***** Data supplied *****
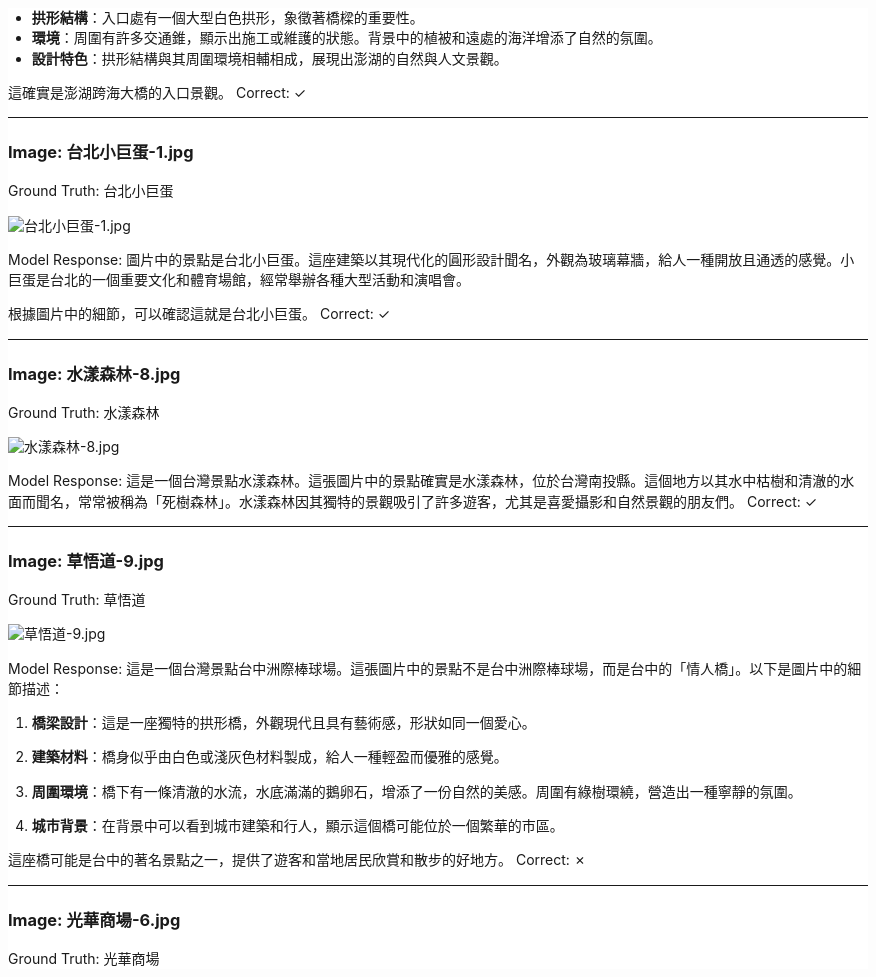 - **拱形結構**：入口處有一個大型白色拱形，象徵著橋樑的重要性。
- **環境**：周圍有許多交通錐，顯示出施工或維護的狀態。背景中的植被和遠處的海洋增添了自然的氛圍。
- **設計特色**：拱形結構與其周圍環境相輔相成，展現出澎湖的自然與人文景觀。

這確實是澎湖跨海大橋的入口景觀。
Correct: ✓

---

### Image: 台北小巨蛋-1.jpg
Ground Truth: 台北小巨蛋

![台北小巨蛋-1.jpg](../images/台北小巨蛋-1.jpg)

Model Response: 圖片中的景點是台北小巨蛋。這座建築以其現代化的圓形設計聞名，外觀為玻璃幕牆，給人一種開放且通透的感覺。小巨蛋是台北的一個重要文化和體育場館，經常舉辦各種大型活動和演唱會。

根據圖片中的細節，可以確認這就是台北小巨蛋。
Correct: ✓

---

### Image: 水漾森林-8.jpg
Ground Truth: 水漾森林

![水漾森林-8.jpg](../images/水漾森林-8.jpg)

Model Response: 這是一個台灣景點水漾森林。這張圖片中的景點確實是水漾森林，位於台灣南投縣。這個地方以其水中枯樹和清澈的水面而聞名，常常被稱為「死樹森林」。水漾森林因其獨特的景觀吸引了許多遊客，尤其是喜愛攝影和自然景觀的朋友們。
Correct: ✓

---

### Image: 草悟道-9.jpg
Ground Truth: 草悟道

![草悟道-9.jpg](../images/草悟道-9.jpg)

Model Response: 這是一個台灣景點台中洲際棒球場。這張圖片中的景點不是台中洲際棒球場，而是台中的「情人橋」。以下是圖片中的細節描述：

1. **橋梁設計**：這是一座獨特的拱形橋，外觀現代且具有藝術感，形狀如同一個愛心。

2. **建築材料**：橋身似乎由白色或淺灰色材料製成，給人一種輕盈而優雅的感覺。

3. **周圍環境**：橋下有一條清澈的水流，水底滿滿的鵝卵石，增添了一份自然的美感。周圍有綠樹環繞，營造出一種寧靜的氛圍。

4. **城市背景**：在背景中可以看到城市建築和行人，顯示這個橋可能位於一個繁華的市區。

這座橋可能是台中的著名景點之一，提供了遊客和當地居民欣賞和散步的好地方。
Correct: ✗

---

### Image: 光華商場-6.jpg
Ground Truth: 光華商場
*****
***** Data supplied *****
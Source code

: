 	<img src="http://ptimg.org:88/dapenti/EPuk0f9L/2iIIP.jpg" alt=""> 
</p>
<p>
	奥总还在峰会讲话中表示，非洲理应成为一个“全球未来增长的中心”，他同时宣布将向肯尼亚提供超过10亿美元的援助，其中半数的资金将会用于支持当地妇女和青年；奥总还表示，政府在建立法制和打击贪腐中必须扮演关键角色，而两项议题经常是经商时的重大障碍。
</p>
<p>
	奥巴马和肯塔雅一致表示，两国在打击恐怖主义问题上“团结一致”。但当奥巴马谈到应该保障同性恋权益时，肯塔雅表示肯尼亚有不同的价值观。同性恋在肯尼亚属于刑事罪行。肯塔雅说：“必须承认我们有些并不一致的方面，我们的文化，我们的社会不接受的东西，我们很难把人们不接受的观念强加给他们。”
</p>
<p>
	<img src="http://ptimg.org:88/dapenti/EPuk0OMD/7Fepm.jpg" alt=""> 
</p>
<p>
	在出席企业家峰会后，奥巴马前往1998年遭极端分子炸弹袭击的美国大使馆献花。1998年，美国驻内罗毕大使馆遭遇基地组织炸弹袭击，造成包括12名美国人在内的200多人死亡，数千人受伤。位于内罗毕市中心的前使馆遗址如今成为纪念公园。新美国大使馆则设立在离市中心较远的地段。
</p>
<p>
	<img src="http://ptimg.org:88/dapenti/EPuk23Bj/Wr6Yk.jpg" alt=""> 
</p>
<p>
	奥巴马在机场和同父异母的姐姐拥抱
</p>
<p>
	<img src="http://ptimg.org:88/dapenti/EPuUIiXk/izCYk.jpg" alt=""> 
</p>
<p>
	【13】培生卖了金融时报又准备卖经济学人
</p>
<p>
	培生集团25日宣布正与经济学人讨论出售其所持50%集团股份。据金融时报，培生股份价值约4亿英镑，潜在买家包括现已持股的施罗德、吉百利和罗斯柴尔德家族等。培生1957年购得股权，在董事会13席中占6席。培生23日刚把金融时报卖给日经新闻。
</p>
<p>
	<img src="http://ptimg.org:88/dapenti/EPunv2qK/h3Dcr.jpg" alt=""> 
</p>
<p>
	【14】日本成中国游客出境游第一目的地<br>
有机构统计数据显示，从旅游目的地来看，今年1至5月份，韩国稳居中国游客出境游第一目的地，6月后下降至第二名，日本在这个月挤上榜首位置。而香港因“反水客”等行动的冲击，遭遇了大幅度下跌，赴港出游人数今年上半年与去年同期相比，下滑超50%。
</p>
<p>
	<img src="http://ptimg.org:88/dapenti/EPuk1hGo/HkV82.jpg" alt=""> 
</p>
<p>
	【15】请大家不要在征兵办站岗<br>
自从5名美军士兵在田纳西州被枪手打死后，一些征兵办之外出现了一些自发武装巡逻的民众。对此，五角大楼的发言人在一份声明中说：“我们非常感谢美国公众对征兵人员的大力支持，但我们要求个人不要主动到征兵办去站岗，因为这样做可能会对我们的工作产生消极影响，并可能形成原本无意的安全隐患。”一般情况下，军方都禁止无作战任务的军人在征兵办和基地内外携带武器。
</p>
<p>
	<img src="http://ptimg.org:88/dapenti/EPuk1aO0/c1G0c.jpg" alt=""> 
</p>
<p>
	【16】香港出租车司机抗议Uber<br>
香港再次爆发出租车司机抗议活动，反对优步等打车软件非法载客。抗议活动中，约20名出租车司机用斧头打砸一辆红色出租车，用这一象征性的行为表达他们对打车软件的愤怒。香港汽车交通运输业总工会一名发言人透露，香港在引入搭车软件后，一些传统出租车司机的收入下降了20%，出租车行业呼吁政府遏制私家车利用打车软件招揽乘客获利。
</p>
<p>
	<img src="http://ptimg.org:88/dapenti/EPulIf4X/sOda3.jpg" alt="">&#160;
*****
***** Data supplied *****
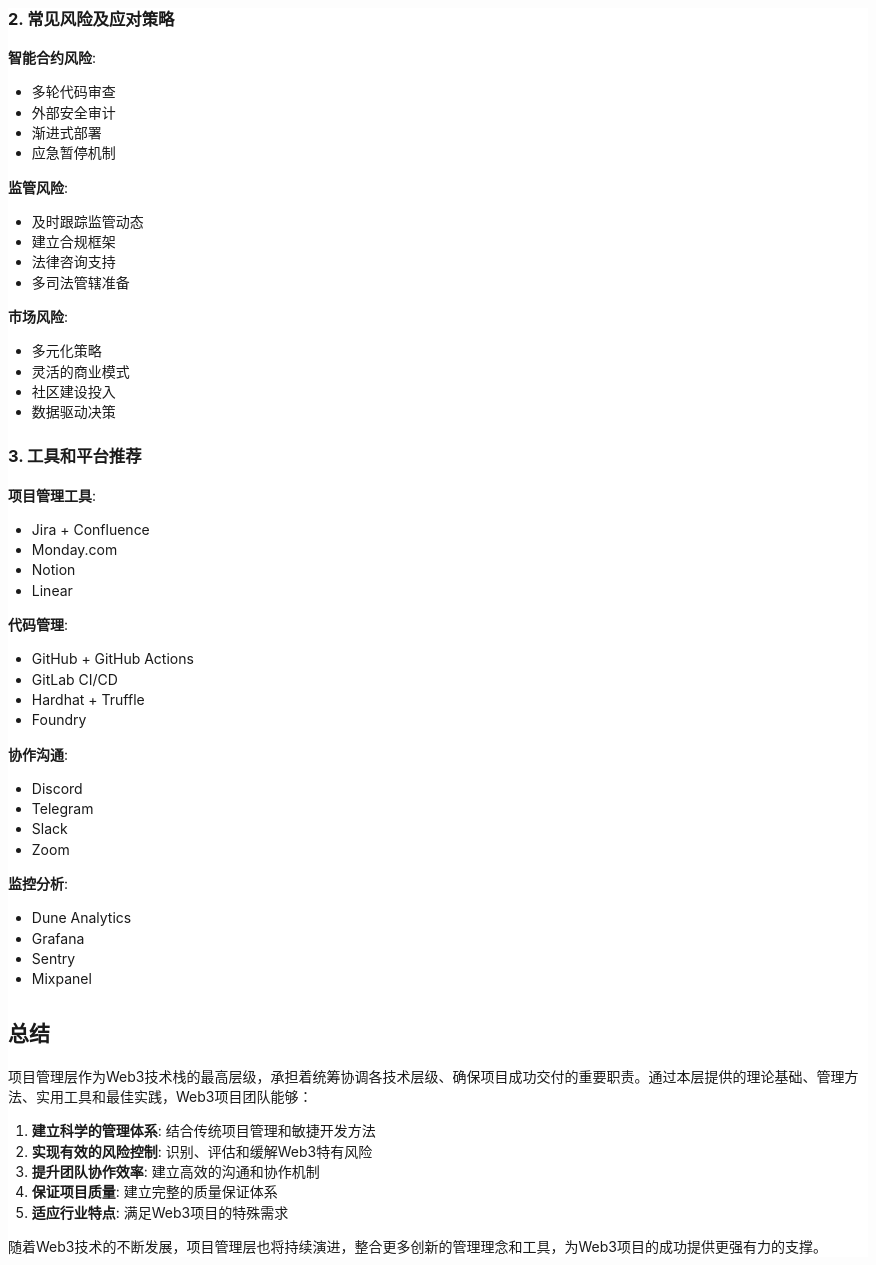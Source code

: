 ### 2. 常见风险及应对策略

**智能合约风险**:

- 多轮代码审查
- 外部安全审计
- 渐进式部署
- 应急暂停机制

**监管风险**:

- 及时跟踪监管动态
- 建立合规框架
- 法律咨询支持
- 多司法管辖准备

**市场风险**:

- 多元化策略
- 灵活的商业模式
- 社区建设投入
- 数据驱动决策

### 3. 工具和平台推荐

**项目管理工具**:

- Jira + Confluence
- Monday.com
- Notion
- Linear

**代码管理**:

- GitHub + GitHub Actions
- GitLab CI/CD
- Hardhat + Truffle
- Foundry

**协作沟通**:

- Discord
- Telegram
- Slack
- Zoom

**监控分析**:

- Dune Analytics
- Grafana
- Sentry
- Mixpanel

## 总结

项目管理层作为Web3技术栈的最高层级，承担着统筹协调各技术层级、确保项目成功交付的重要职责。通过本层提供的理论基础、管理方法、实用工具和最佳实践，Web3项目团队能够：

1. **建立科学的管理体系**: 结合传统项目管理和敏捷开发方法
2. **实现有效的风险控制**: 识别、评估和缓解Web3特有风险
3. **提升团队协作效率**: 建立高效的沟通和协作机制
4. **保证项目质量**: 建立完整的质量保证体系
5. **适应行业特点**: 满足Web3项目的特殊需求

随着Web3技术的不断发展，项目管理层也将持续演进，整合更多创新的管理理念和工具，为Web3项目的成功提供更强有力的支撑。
*****
**Exercise instructions:**
Retype the records above, but only those lines that fall between the line containing "這座橋可能是台中的著名景點之一，提供了遊客和當地居民欣賞和散步的好地方。" and the line containing "Ground Truth: 光華商場", with both of those lines included, exactly as written.

**Response box:**
這座橋可能是台中的著名景點之一，提供了遊客和當地居民欣賞和散步的好地方。
Correct: ✗

---

### Image: 光華商場-6.jpg
Ground Truth: 光華商場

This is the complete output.